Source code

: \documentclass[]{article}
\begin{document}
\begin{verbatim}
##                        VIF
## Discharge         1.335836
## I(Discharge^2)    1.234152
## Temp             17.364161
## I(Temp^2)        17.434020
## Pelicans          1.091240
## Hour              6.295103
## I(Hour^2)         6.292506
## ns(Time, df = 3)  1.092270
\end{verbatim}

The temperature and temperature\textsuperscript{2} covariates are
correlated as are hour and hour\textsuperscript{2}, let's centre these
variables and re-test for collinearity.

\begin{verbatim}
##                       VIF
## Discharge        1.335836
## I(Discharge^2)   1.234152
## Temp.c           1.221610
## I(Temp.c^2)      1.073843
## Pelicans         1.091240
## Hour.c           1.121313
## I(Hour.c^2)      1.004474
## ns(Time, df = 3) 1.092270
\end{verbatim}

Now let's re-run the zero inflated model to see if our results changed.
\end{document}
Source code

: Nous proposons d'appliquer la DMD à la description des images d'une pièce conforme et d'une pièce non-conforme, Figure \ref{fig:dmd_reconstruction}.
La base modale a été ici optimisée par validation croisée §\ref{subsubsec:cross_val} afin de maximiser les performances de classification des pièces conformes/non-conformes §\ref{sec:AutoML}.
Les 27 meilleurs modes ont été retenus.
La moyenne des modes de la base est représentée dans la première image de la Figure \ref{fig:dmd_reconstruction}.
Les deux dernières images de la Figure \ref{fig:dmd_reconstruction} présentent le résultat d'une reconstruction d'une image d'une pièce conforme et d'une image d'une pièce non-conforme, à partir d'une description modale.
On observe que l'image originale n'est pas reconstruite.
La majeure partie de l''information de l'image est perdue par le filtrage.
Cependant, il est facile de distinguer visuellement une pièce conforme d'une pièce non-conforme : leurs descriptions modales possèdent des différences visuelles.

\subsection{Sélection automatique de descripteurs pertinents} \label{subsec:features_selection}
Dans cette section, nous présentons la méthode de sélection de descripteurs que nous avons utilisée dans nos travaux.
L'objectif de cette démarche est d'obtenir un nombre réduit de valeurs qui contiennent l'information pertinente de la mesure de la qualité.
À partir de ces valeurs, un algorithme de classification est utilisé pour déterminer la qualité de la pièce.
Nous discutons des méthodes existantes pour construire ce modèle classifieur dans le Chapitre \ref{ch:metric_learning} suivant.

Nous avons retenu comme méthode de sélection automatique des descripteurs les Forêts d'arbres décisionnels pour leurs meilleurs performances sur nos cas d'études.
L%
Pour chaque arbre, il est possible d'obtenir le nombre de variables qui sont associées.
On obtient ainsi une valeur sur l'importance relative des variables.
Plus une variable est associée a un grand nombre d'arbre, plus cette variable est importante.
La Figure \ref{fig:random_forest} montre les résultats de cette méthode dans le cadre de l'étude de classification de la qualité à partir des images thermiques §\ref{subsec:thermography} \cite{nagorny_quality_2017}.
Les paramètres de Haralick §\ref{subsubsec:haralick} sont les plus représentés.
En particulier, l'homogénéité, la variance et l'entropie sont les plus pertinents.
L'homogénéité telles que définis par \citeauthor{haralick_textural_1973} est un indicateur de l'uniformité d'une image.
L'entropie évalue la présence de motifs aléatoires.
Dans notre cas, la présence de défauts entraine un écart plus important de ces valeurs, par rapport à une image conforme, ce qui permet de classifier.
============
Without omitting anything, reproduce the whole of the data.

* EXERCISE RESULT *
Source code

: \documentclass[]{article}
\begin{document}
\begin{verbatim}
##                        VIF
## Discharge         1.335836
## I(Discharge^2)    1.234152
## Temp             17.364161
## I(Temp^2)        17.434020
## Pelicans          1.091240
## Hour              6.295103
## I(Hour^2)         6.292506
## ns(Time, df = 3)  1.092270
\end{verbatim}

The temperature and temperature\textsuperscript{2} covariates are
correlated as are hour and hour\textsuperscript{2}, let's centre these
variables and re-test for collinearity.

\begin{verbatim}
##                       VIF
## Discharge        1.335836
## I(Discharge^2)   1.234152
## Temp.c           1.221610
## I(Temp.c^2)      1.073843
## Pelicans         1.091240
## Hour.c           1.121313
## I(Hour.c^2)      1.004474
## ns(Time, df = 3) 1.092270
\end{verbatim}

Now let's re-run the zero inflated model to see if our results changed.
\end{document}
Source code

: Nous proposons d'appliquer la DMD à la description des images d'une pièce conforme et d'une pièce non-conforme, Figure \ref{fig:dmd_reconstruction}.
La base modale a été ici optimisée par validation croisée §\ref{subsubsec:cross_val} afin de maximiser les performances de classification des pièces conformes/non-conformes §\ref{sec:AutoML}.
Les 27 meilleurs modes ont été retenus.
La moyenne des modes de la base est représentée dans la première image de la Figure \ref{fig:dmd_reconstruction}.
Les deux dernières images de la Figure \ref{fig:dmd_reconstruction} présentent le résultat d'une reconstruction d'une image d'une pièce conforme et d'une image d'une pièce non-conforme, à partir d'une description modale.
On observe que l'image originale n'est pas reconstruite.
La majeure partie de l''information de l'image est perdue par le filtrage.
Cependant, il est facile de distinguer visuellement une pièce conforme d'une pièce non-conforme : leurs descriptions modales possèdent des différences visuelles.

\subsection{Sélection automatique de descripteurs pertinents} \label{subsec:features_selection}
Dans cette section, nous présentons la méthode de sélection de descripteurs que nous avons utilisée dans nos travaux.
L'objectif de cette démarche est d'obtenir un nombre réduit de valeurs qui contiennent l'information pertinente de la mesure de la qualité.
À partir de ces valeurs, un algorithme de classification est utilisé pour déterminer la qualité de la pièce.
Nous discutons des méthodes existantes pour construire ce modèle classifieur dans le Chapitre \ref{ch:metric_learning} suivant.

Nous avons retenu comme méthode de sélection automatique des descripteurs les Forêts d'arbres décisionnels pour leurs meilleurs performances sur nos cas d'études.
L%
Pour chaque arbre, il est possible d'obtenir le nombre de variables qui sont associées.
On obtient ainsi une valeur sur l'importance relative des variables.
Plus une variable est associée a un grand nombre d'arbre, plus cette variable est importante.
La Figure \ref{fig:random_forest} montre les résultats de cette méthode dans le cadre de l'étude de classification de la qualité à partir des images thermiques §\ref{subsec:thermography} \cite{nagorny_quality_2017}.
Les paramètres de Haralick §\ref{subsubsec:haralick} sont les plus représentés.
En particulier, l'homogénéité, la variance et l'entropie sont les plus pertinents.
L'homogénéité telles que définis par \citeauthor{haralick_textural_1973} est un indicateur de l'uniformité d'une image.
L'entropie évalue la présence de motifs aléatoires.
Dans notre cas, la présence de défauts entraine un écart plus important de ces valeurs, par rapport à une image conforme, ce qui permet de classifier.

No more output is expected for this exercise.